Libération a interrogé deux constitutionnalistes sur cette contradiction. Jean-Philippe Derosier est professeur agrégé de droit public à l’université de Lille et titulaire de la chaire d’études parlementaires, et Benjamin Morel maître de conférences en droit public à l’université Paris-Panthéon-Assas.

 

Gabriel Attal peut-il présenter sa candidature à la présidence du groupe Renaissance à l’Assemblée, alors qu’il est toujours Premier ministre ?

Jean-Philippe Derosier : A l’heure où nous nous parlons, Gabriel Attal n’est pas député, puisqu’il est Premier ministre de plein exercice et que la Constitution pose une incompatibilité très stricte entre ces deux postes à l’article 23. Un membre du gouvernement ne peut pas exercer un mandat parlementaire, c’est très clair dans le texte.

La présidence de son groupe, dont l’élection a lieu demain, est en revanche interne au parti. C’est le groupe qui désigne son président. A ce stade, élire Gabriel Attal pose une bizarrerie mais ne paraît pas contraire aux règles, car il prend simplement la présidence de l’association. En revanche, tant qu’il n’est pas démissionnaire, les effets institutionnels de sa présidence de groupe, comme la possibilité de siéger à la conférence des présidents, sont impossibles. Il ne peut pas être considéré comme président du groupe Renaissance au niveau institutionnel tant qu’il est membre du gouvernement.

Benjamin Morel : L’élection des présidents de groupe est liée au statut des groupes. La règle de base, c’est que le président doit être député, c’est là où il y a un problème. Une fois que le Premier ministre sera démissionnaire, théoriquement il pourra siéger. Ce serait une sorte de député qui fait office de ministre.

Quelle est la différence entre un gouvernement de plein exercice et un gouvernement démissionnaire ?

J-Ph.D. : Un gouvernement est soit en fonction, soit démissionnaire en charge des affaires courantes, ce qui signifie qu’un nouveau gouvernement n’a pas été nommé. Avec Gabriel Attal, on est actuellement dans la première configuration. Même s’il a présenté sa démission, elle n’a pas été acceptée par le président de la République. Il n’y a pas de précision dans la Constitution quant au statut de Premier ministre démissionnaire en charge des « affaires courantes », mais le fait de gérer ces affaires courantes est une règle et une coutume administrative qui s’appliquent à l’autorité qui quitte son poste, au nom de la « continuité de l’État ». Ce principe est prévu par la Constitution notamment à l’article 5 en ce qui concerne le président de la République.

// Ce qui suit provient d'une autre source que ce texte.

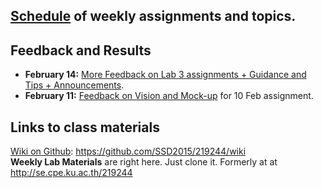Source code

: ## [Schedule](Schedule.md) of weekly assignments and topics.

## Feedback and Results
- __February 14:__ [More Feedback on Lab 3 assignments + Guidance and Tips + Announcements](https://docs.google.com/document/d/1HRUg6MfWvXEZsRorhN8fWyTB5l98V9Yz6XzOS1n5AmA/edit).
- __February 11:__ [Feedback on Vision and Mock-up](https://github.com/SSD2015/219244/wiki/Vision%20Feedback) for 10 Feb assignment.

## Links to class materials

[Wiki on Github](https://github.com/SSD2015/219244/wiki): https://github.com/SSD2015/219244/wiki  
**Weekly Lab Materials** are right here. Just clone it. Formerly at at http://se.cpe.ku.ac.th/219244  
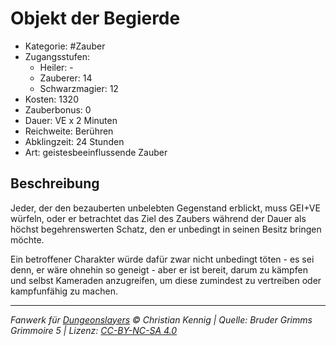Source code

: # Objekt der Begierde

- Kategorie: #Zauber
- Zugangsstufen:
  - Heiler: -
  - Zauberer: 14
  - Schwarzmagier: 12
- Kosten: 1320
- Zauberbonus: 0
- Dauer: VE x 2 Minuten
- Reichweite: Berühren
- Abklingzeit: 24 Stunden
- Art: geistesbeeinflussende Zauber

## Beschreibung

Jeder, der den bezauberten unbelebten Gegenstand erblickt, muss GEI+VE würfeln, oder er betrachtet das Ziel des Zaubers während der Dauer als höchst begehrenswerten Schatz, den er unbedingt in seinen Besitz bringen möchte.

Ein betroffener Charakter würde dafür zwar nicht unbedingt töten - es sei denn, er wäre ohnehin so geneigt - aber er ist bereit, darum zu kämpfen und selbst Kameraden anzugreifen, um diese zumindest zu vertreiben oder kampfunfähig zu machen.

---

_Fanwerk für [Dungeonslayers](https://www.dungeonslayers.net/) © Christian Kennig | Quelle: Bruder Grimms Grimmoire 5 | Lizenz: [CC-BY-NC-SA 4.0](https://creativecommons.org/licenses/by-nc-sa/4.0/deed.de)_
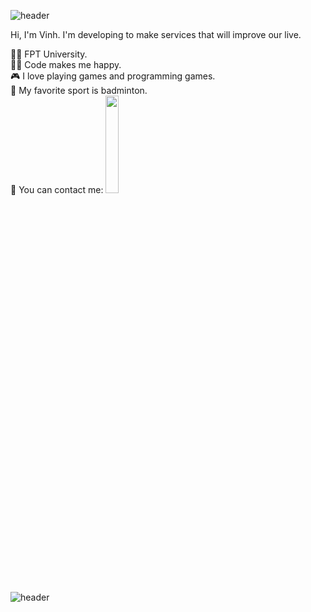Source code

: ![header](https://capsule-render.vercel.app/api?type=wave&color=gradient&height=300&section=header&text=Hi%20there%20👋&fontSize=50)

Hi, I'm Vinh. I'm developing to make services that will improve our live.

👨‍🎓 FPT University. <br />
🧑‍💻 Code makes me happy. <br />
🎮 I love playing games and programming games. <br />
🏸 My favorite sport is badminton. <br />
🤙 You can contact me: [<img src="https://www.facebook.com/images/fb_icon_325x325.png" width="20%">](https://www.facebook.com/le.vinh.2013/)<br />

![header](https://capsule-render.vercel.app/api?type=wave&color=gradient&height=300&section=footer&text=)
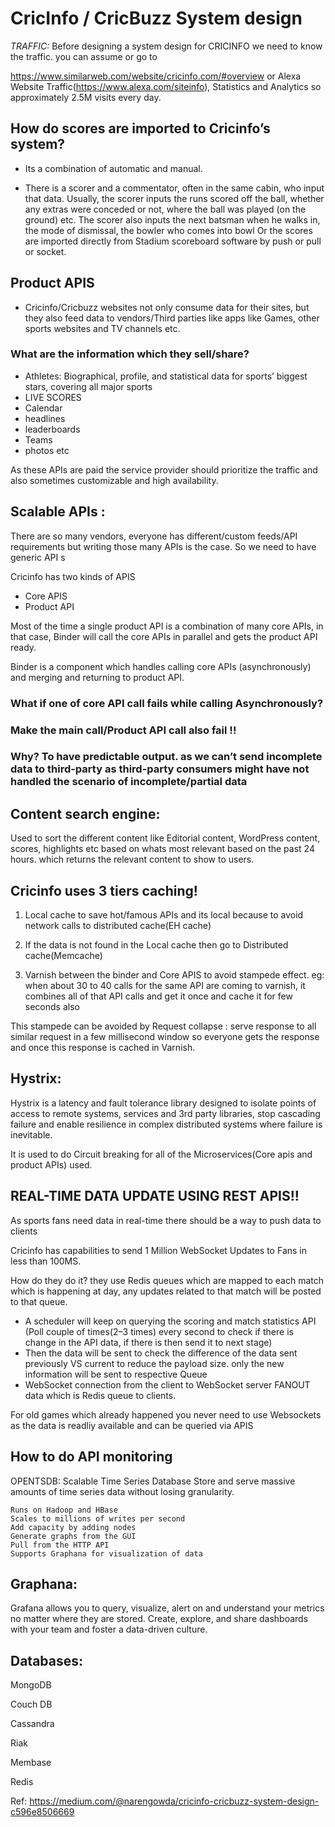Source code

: # CricInfo / CricBuzz System design

*TRAFFIC:* Before designing a system design for CRICINFO we need to know the traffic. you can assume or go to

https://www.similarweb.com/website/cricinfo.com/#overview or Alexa Website Traffic(https://www.alexa.com/siteinfo), Statistics and Analytics
so approximately 2.5M visits every day.


## How do scores are imported to Cricinfo’s system?

* Its a combination of automatic and manual.

* There is a scorer and a commentator, often in the same cabin, who input that data. Usually, the scorer inputs the runs scored off the ball, whether any extras were conceded or not, where the ball was played (on the ground) etc. The scorer also inputs the next batsman when he walks in, the mode of dismissal, the bowler who comes into bowl
    Or the scores are imported directly from Stadium scoreboard software by push or pull or socket.

## Product APIS

* Cricinfo/Cricbuzz websites not only consume data for their sites, but they also feed data to vendors/Third parties like apps like Games, other sports websites and TV channels etc.

### What are the information which they sell/share?
*    Athletes: Biographical, profile, and statistical data for sports’ biggest stars, covering all major sports
*    LIVE SCORES
*    Calendar
*    headlines
*    leaderboards
*    Teams
*    photos etc

As these APIs are paid the service provider should prioritize the traffic and also sometimes customizable and high availability.

## Scalable APIs :

There are so many vendors, everyone has different/custom feeds/API requirements but writing those many APIs is the case. So we need to have generic API s

Cricinfo has two kinds of APIS

*    Core APIS
*    Product API

Most of the time a single product API is a combination of many core APIs, in that case, Binder will call the core APIs in parallel and gets the product API ready.

Binder is a component which handles calling core APIs (asynchronously) and merging and returning to product API.

### What if one of core API call fails while calling Asynchronously?

### Make the main call/Product API call also fail !!

### Why? To have predictable output. as we can’t send incomplete data to third-party as third-party consumers might have not handled the scenario of incomplete/partial data

## Content search engine:

Used to sort the different content like Editorial content, WordPress content, scores, highlights etc based on whats most relevant based on the past 24 hours. which returns the relevant content to show to users.


## Cricinfo uses 3 tiers caching!

1. Local cache to save hot/famous APIs and its local because to avoid network calls to distributed cache(EH cache)

2. If the data is not found in the Local cache then go to Distributed cache(Memcache)

3. Varnish between the binder and Core APIS to avoid stampede effect. eg: when about 30 to 40 calls for the same API are coming to varnish, it combines all of that API calls and get it once and cache it for few seconds also

This stampede can be avoided by Request collapse : serve response to all similar request in a few millisecond window so everyone gets the response and once this response is cached in Varnish.

## Hystrix:

Hystrix is a latency and fault tolerance library designed to isolate points of access to remote systems, services and 3rd party libraries, stop cascading failure and enable resilience in complex distributed systems where failure is inevitable.

It is used to do Circuit breaking for all of the Microservices(Core apis and product APIs) used.

## REAL-TIME DATA UPDATE USING REST APIS!!

As sports fans need data in real-time there should be a way to push data to clients

Cricinfo has capabilities to send 1 Million WebSocket Updates to Fans in less than 100MS.

How do they do it? they use Redis queues which are mapped to each match which is happening at day, any updates related to that match will be posted to that queue.

*    A scheduler will keep on querying the scoring and match statistics API
    (Poll couple of times(2–3 times) every second to check if there is change in the API data, if there is then send it to next stage)
*    Then the data will be sent to check the difference of the data sent previously VS current to reduce the payload size. only the new information will be sent to respective Queue
*    WebSocket connection from the client to WebSocket server FANOUT data which is Redis queue to clients.

For old games which already happened you never need to use Websockets as the data is readliy available and can be queried via APIS

## How to do API monitoring

OPENTSDB: Scalable Time Series Database Store and serve massive amounts of time series data without losing granularity.

    Runs on Hadoop and HBase
    Scales to millions of writes per second
    Add capacity by adding nodes
    Generate graphs from the GUI
    Pull from the HTTP API
    Supports Graphana for visualization of data

## Graphana:

Grafana allows you to query, visualize, alert on and understand your metrics no matter where they are stored. Create, explore, and share dashboards with your team and foster a data-driven culture.

## Databases:

MongoDB

Couch DB

Cassandra

Riak

Membase

Redis

Ref: https://medium.com/@narengowda/cricinfo-cricbuzz-system-design-c596e8506669

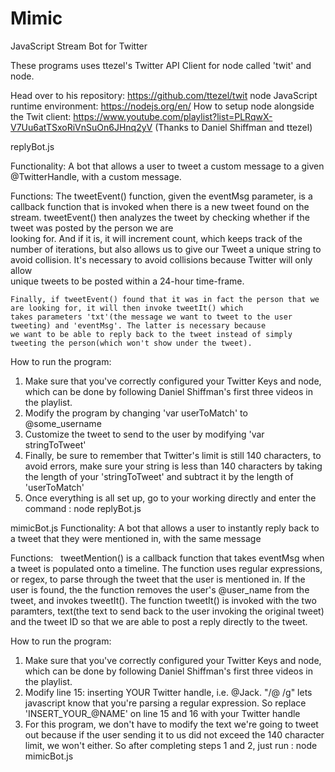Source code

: # Mimic
JavaScript Stream Bot for Twitter

These programs uses ttezel's Twitter API Client for node called 'twit' and node.

  Head over to his repository: https://github.com/ttezel/twit
  node JavaScript runtime environment: https://nodejs.org/en/
  How to setup node alongside the Twit client: https://www.youtube.com/playlist?list=PLRqwX-V7Uu6atTSxoRiVnSuOn6JHnq2yV
    (Thanks to Daniel Shiffman and ttezel)
  
  
replyBot.js
  
  Functionality: A bot that allows a user to tweet a custom message to a given @TwitterHandle, with a custom message.
  
  Functions:
    The tweetEvent() function, given the eventMsg parameter, is a callback function that is invoked when there is a new tweet 
    found on the stream. tweetEvent() then analyzes the tweet by checking whether if the tweet was posted by the person we are  
    looking for. And if it is, it will increment count, which keeps track of the number of iterations, but also allows us to 
    give our Tweet a unique string to avoid collision. It's necessary to avoid collisions because Twitter will only allow  
    unique tweets to be posted within a 24-hour time-frame.
    
    Finally, if tweetEvent() found that it was in fact the person that we are looking for, it will then invoke tweetIt() which
    takes parameters 'txt'(the message we want to tweet to the user tweeting) and 'eventMsg'. The latter is necessary because
    we want to be able to reply back to the tweet instead of simply tweeting the person(which won't show under the tweet).
    
How to run the program:
  1) Make sure that you've correctly configured your Twitter Keys and node, which can be done by following Daniel Shiffman's
  first three videos in the playlist.
  2) Modify the program by changing 'var userToMatch' to @some_username
  3) Customize the tweet to send to the user by modifying 'var stringToTweet'
  4) Finally, be sure to remember that Twitter's limit is still 140 characters, to avoid errors, make sure your string is less
  than 140 characters by taking the length of your 'stringToTweet' and subtract it by the length of 'userToMatch'
  5) Once everything is all set up, go to your working directly and enter the command :
                                                                                      node replyBot.js
                                                                                      
mimicBot.js
  Functionality: A bot that allows a user to instantly reply back to a tweet that they were mentioned in, with the same
  message
  
  Functions:
    tweetMention() is a callback function that takes eventMsg when a tweet is populated onto a timeline. The function uses
    regular expressions, or regex, to parse through the tweet that the user is mentioned in. If the user is found, the
    the function removes the user's @user_name from the tweet, and invokes tweetIt(). The function tweetIt() is invoked with 
    the two paramters, text(the text to send back to the user invoking the original tweet) and the tweet ID so that we are
    able to post a reply directly to the tweet.
    
 How to run the program:
  1) Make sure that you've correctly configured your Twitter Keys and node, which can be done by following Daniel Shiffman's
  first three videos in the playlist.
  2) Modify line 15: inserting YOUR Twitter handle, i.e. @Jack. "/@ /g" lets javascript know that you're parsing a regular
  expression. So replace 'INSERT_YOUR_@NAME' on line 15 and 16 with your Twitter handle
  3) For this program, we don't have to modify the text we're going to tweet out because if the user sending it to us did not
  exceed the 140 character limit, we won't either. So after completing steps 1 and 2, just run :
                                                                                                  node mimicBot.js
    
    
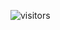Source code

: ![visitors](https://visitor-badge.glitch.me/badge?page_id=Devsgeeknerd.front-end-zp-full-stack "Total de Visitas")
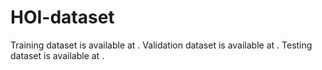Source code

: # HOI-dataset

Training dataset is available at .
Validation dataset is available at .
Testing dataset is available at .
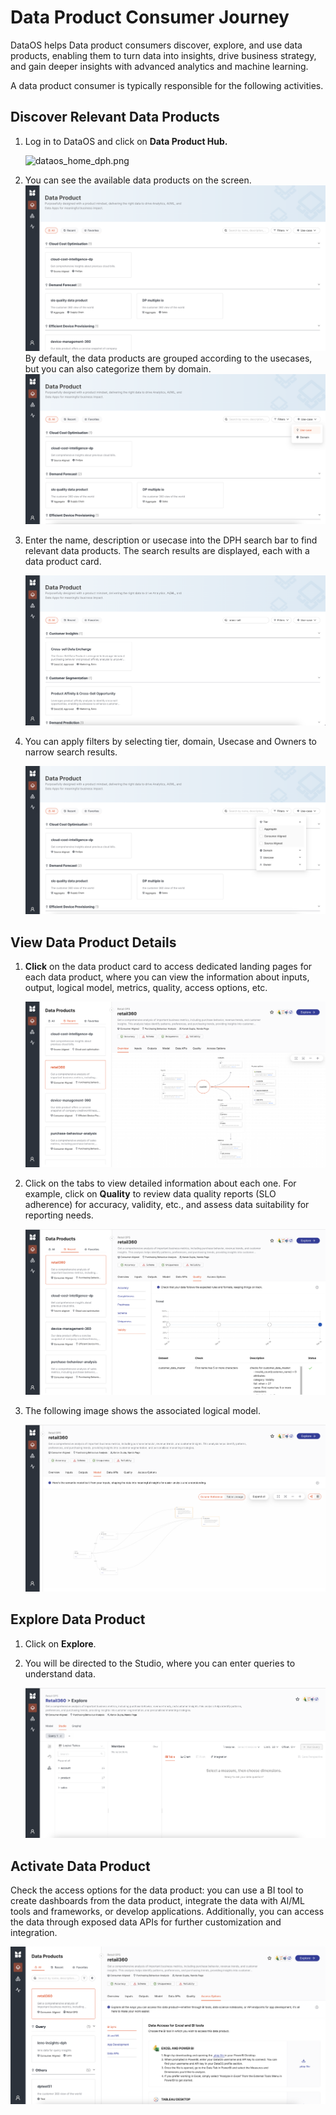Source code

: # Data Product Consumer Journey

DataOS helps Data product consumers discover, explore, and use data products, enabling them to turn data into insights, drive business strategy, and gain deeper insights with advanced analytics and machine learning.

A data product consumer is typically responsible for the following activities.

## Discover Relevant Data Products

1. Log in to DataOS and click on **Data Product Hub.**

    ![dataos_home_dph.png](/getting_started/dataos__home.png)

2. You can see the available data products on the screen. 
    ![dph.png](/getting_started/data_product_consumer/dph2.png)
    By default, the data products are grouped according to the usecases, but you can also categorize them by domain.
    ![dph.png](/getting_started/data_product_consumer/arrange_by_domain.png)

3. Enter the name, description or usecase into the DPH search bar to find relevant data products. The search results are displayed, each with a data product card.

    ![dp_search.png](/getting_started/data_product_consumer/dph_search.png)

4. You can apply filters by selecting tier, domain, Usecase and Owners to narrow search results.

    ![dp_filters.png](/getting_started/data_product_consumer/dph_filter.png)

## View Data Product Details

1. **Click** on the data product card to access dedicated landing pages for each data product, where you can view the information about inputs, output, logical model, metrics, quality, access options, etc.
    
    ![dp_details.png](/getting_started/data_product_consumer/dp_overview.png)
    
2. Click on the tabs to view detailed information about each one. For example, click on **Quality** to review data quality reports (SLO adherence) for accuracy, validity, etc., and assess data suitability for reporting needs.
    
    ![dp_quality.png](/getting_started/data_product_consumer/dp_quality.png) 

3. The following image shows the associated logical model. 
    
    ![dp_model.png](/getting_started/data_product_consumer/dp_model.png)

## Explore Data Product 

1. Click on **Explore**.

2. You will be directed to the Studio, where you can enter queries to understand data.
    
    ![dp_explore.png](/getting_started/data_product_consumer/dp_explore.png)

## Activate Data Product
    
Check the access options for the data product: you can use a BI tool to create dashboards from the data product, integrate the data with AI/ML tools and frameworks, or develop applications. Additionally, you can access the data through exposed data APIs for further customization and integration.

![dp_access.png](/getting_started/data_product_consumer/dp_access_options.png)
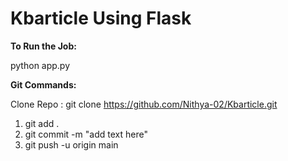 # Kbarticle Using Flask

**To Run the Job:**

python app.py

**Git Commands:**

Clone Repo : git clone https://github.com/Nithya-02/Kbarticle.git

1. git add .
2. git commit -m "add text here"
3. git push -u origin main


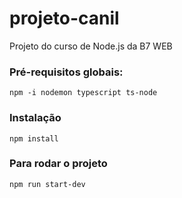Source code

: # projeto-canil
Projeto do curso de Node.js da B7 WEB

### Pré-requisitos globais:
`npm -i nodemon typescript ts-node`

### Instalação
`npm install `

### Para rodar o projeto
`npm run start-dev`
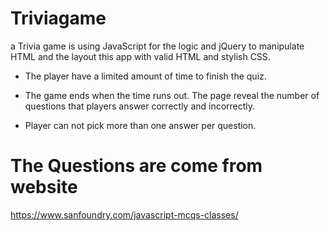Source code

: # Triviagame

a Trivia game is using JavaScript for the logic and jQuery to manipulate HTML and the layout this app with valid HTML and stylish CSS.

  * The player have a limited amount of time to finish the quiz. 

  * The game ends when the time runs out. The page reveal the number of questions that players answer correctly and incorrectly.

  * Player can not  pick more than one answer per question.
  

# The Questions are come from website 

https://www.sanfoundry.com/javascript-mcqs-classes/
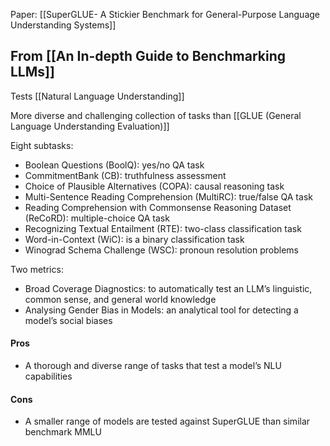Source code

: Paper: [[SuperGLUE- A Stickier Benchmark for General-Purpose Language Understanding Systems]]

## From [[An In-depth Guide to Benchmarking LLMs]]

Tests [[Natural Language Understanding]]

More diverse and challenging collection of tasks than [[GLUE (General Language Understanding Evaluation)]]

Eight subtasks:
* Boolean Questions (BoolQ): yes/no QA task
* CommitmentBank (CB): truthfulness assessment 
* Choice of Plausible Alternatives (COPA): causal reasoning task
* Multi-Sentence Reading Comprehension (MultiRC): true/false QA task
* Reading Comprehension with Commonsense Reasoning Dataset (ReCoRD): multiple-choice QA task
* Recognizing Textual Entailment (RTE): two-class classification task
* Word-in-Context (WiC): is a binary classification task
* Winograd Schema Challenge (WSC): pronoun resolution problems

Two metrics:
* Broad Coverage Diagnostics: to automatically test an LLM’s linguistic, common sense, and general world knowledge
* Analysing Gender Bias in Models: an analytical tool for detecting a model’s social biases 
#### Pros
* A thorough and diverse range of tasks that test a model’s NLU capabilities
####  Cons
* A smaller range of models are tested against SuperGLUE than similar benchmark MMLU 
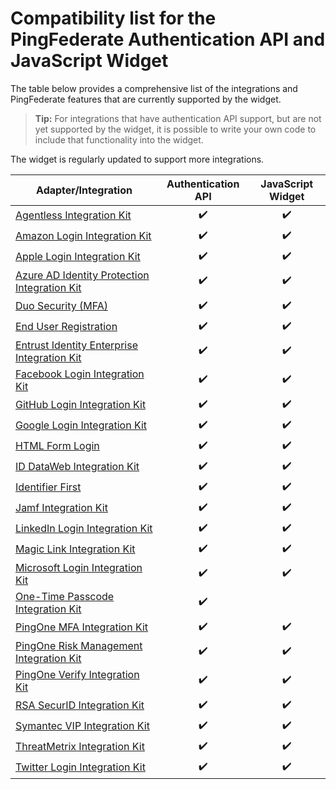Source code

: # Compatibility list for the PingFederate Authentication API and JavaScript Widget

The table below provides a comprehensive list of the integrations and PingFederate features that are currently supported by the widget.

>**Tip:** For integrations that have authentication API support, but are not yet supported by the widget, it is possible to write your own code to include that functionality into the widget.

The widget is regularly updated to support more integrations.

| Adapter/Integration                                                                                                                                                                 | Authentication API    | JavaScript Widget   |
|-------------------------------------------------------------------------------------------------------------------------------------------------------------------------------------| :-------------------: | :-----------------: |
| [Agentless Integration Kit](https://docs.pingidentity.com/integrations/agentless/pf_agentless_ik.html)                                                                              | :heavy_check_mark:    | :heavy_check_mark:  |
| [Amazon Login Integration Kit](https://docs.pingidentity.com/integrations/amazon/amazon_login_integration_kit/pf_amazon_cic.html)                                                | :heavy_check_mark:    | :heavy_check_mark:  |
| [Apple Login Integration Kit](https://docs.pingidentity.com/integrations/apple/pf_apple_cic.html)                                                                                | :heavy_check_mark:    | :heavy_check_mark:  |
| [Azure AD Identity Protection Integration Kit](https://docs.pingidentity.com/integrations/azure/azure_ad_identity_protection_integration_kit/pf_azuread_identityprotection_ik.html) | :heavy_check_mark:    | :heavy_check_mark:  |
| [Duo Security (MFA)](https://docs.pingidentity.com/integrations/duosecurity/duo_security_integration_kit_3x/pf_duo_security_ik.html)                                                | :heavy_check_mark:    | :heavy_check_mark:  |
| [End User Registration](https://docs.pingidentity.com/pingfederate/latest/administrators_reference_guide/pf_customer_iam_config.html)                                               | :heavy_check_mark:    | :heavy_check_mark:  |
| [Entrust Identity Enterprise Integration Kit](https://docs.pingidentity.com/integrations/entrust/pf_entrust_ik.html)                                                                | :heavy_check_mark:    | :heavy_check_mark:  |
| [Facebook Login Integration Kit](https://docs.pingidentity.com/integrations/facebook/facebook_login_integration_kit/pf_facebook_cic.html)                                        | :heavy_check_mark:    | :heavy_check_mark:  |
| [GitHub Login Integration Kit](https://docs.pingidentity.com/integrations/github/github_login_integration_kit/pf_github_cic.html)                                                | :heavy_check_mark:    | :heavy_check_mark:  |
| [Google Login Integration Kit](https://docs.pingidentity.com/integrations/google/google_login_integration_kit/pf_google_cic.html)                                                | :heavy_check_mark:    | :heavy_check_mark:  |
| [HTML Form Login](https://docs.pingidentity.com/pingfederate/latest/administrators_reference_guide/pf_html_form_adapt.html)                                                         | :heavy_check_mark:    | :heavy_check_mark:  |
| [ID DataWeb Integration Kit](https://docs.pingidentity.com/integrations/iddataweb/pf_iddataweb_ik.html)                                                                             | :heavy_check_mark:    | :heavy_check_mark:  |
| [Identifier First](https://docs.pingidentity.com/pingfederate/latest/administrators_reference_guide/pf_identifier_first_adapter.html)                                               | :heavy_check_mark:    | :heavy_check_mark:  |
| [Jamf Integration Kit](https://docs.pingidentity.com/integrations/jamf/pf_jamf_ik.html)                                                                                             | :heavy_check_mark:    | :heavy_check_mark:  |
| [LinkedIn Login Integration Kit](https://docs.pingidentity.com/integrations/linkedin/pf_linkedin_cic.html)                                                                       | :heavy_check_mark:    | :heavy_check_mark:  |
| [Magic Link Integration Kit](https://docs.pingidentity.com/integrations/pingone/magic_link_integration_kit/pf_magic_link_ik.html)                                                   | :heavy_check_mark:    | :heavy_check_mark:  |
| [Microsoft Login Integration Kit](https://docs.pingidentity.com/integrations/microsoft-login/pf_microsoft_cic.html)                                                              | :heavy_check_mark:    | :heavy_check_mark:  |
| [One-Time Passcode Integration Kit](https://docs.pingidentity.com/integrations/otp/pf_otp_ik.html)                                                                                  | :heavy_check_mark:    |                     |
| [PingOne MFA Integration Kit](https://docs.pingidentity.com/integrations/pingone/pingone_mfa_integration_kit/pf_p1_mfa_ik.html)                                                     | :heavy_check_mark:    | :heavy_check_mark:  |
| [PingOne Risk Management Integration Kit](https://docs.pingidentity.com/integrations/pingone/pingone_risk_integration_kit/pf_p1_risk_ik.html)                                       | :heavy_check_mark:    | :heavy_check_mark:  |
| [PingOne Verify Integration Kit](https://docs.pingidentity.com/integrations/pingone/pingone_verify_integration_kit/pf_p1_verify_ik.html)                                            | :heavy_check_mark:    | :heavy_check_mark:  |
| [RSA SecurID Integration Kit](https://docs.pingidentity.com/integrations/rsa/rsa_securid_integration_kit/pf_rsa_securid_ik.html)                                                    | :heavy_check_mark:    | :heavy_check_mark:  |
| [Symantec VIP Integration Kit](https://docs.pingidentity.com/integrations/symantec-vip/pf_symantec_vip_ik.html)                                                                     | :heavy_check_mark:    | :heavy_check_mark:  |
| [ThreatMetrix Integration Kit](https://docs.pingidentity.com/integrations/threatmetrix/pf_threatmetrix_ik.html)                                                                     | :heavy_check_mark:    | :heavy_check_mark:  |
| [Twitter Login Integration Kit](https://docs.pingidentity.com/integrations/twitter/pf_twitter_cic.html)                                                                          | :heavy_check_mark:    | :heavy_check_mark:  |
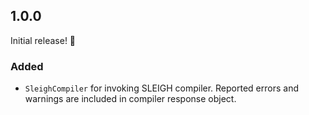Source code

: ## 1.0.0

Initial release! 🎉

### Added

- `SleighCompiler` for invoking SLEIGH compiler. Reported errors and warnings are included in compiler response object.
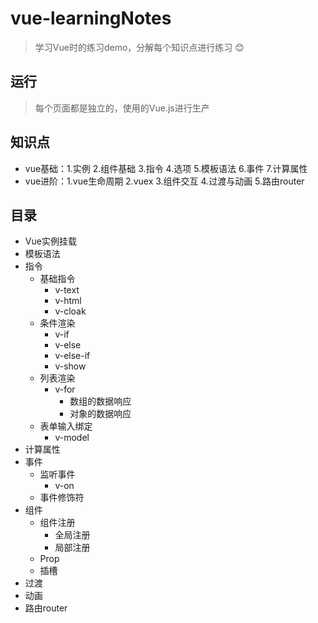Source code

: # vue-learningNotes
> 学习Vue时的练习demo，分解每个知识点进行练习 :blush:
## 运行
> 每个页面都是独立的，使用的Vue.js进行生产
## 知识点
* vue基础：1.实例 2.组件基础 3.指令 4.选项 5.模板语法 6.事件 7.计算属性
* vue进阶：1.vue生命周期 2.vuex 3.组件交互 4.过渡与动画 5.路由router 
## 目录
* Vue实例挂载
* 模板语法
* 指令
  * 基础指令
    * v-text
    * v-html
    * v-cloak
  * 条件渲染
    * v-if
    * v-else
    * v-else-if
    * v-show
  * 列表渲染
    * v-for
      * 数组的数据响应
      * 对象的数据响应
  * 表单输入绑定
    * v-model
* 计算属性
* 事件
  * 监听事件
    * v-on
  * 事件修饰符
* 组件
  * 组件注册
    * 全局注册
    * 局部注册
  * Prop
  * 插槽
* 过渡
* 动画
* 路由router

Quant à la notion d’affaires courantes, elle n’est pas non plus inscrite dans la Constitution, mais elle est contrôlée par un juge. Il y en a une définition jurisprudentielle, qui recouvre deux dimensions, la première étant la gestion quotidienne et la poursuite des affaires en cours, la seconde l’urgence. C’est-à-dire qu’il faut d’un côté appliquer des mesures qui ont déjà été décidées, de l’autre gérer les urgences s’il y en a.

Quand on est démissionnaire en charge des affaires courantes, on reste l’autorité compétente pour agir. Même si l’action est restreinte, car elle n’est plus de plein exercice et qu’il n’y a plus de plénitude des compétences, elle existe néanmoins.

Est-ce sur la différence entre Premier ministre de plein exercice et Premier ministre démissionnaire que Gabriel Attal peut jouer afin de présider le groupe Renaissance à l’Assemblée ?

J-Ph.D. : Gabriel Attal va sûrement être Premier ministre démissionnaire, en charge des affaires courantes, sauf si un autre gouvernement est nommé immédiatement. C’est là qu’il y a une divergence des interprétations, entre la fidélité au texte [l’article 23 de la Constitution, ndlr] et l’interprétation extensive par rapport au texte. Selon moi, les ministres démissionnaires ayant toujours un pouvoir de décision et d’autorité, ne devraient pas pouvoir siéger en tant que députés. Tant qu’il n’y a pas eu de passation de pouvoir, le ministre démissionnaire est encore ministre et ne peut pas être parlementaire. C’est ce qui justifie qu’en 2022, Yaël Braun-Pivet ait démissionné du gouvernement et que ses compétences de ministre des Outre-mer aient été confiées à la Première ministre, afin qu’elle puisse être candidate à la présidence de l’Assemblée nationale.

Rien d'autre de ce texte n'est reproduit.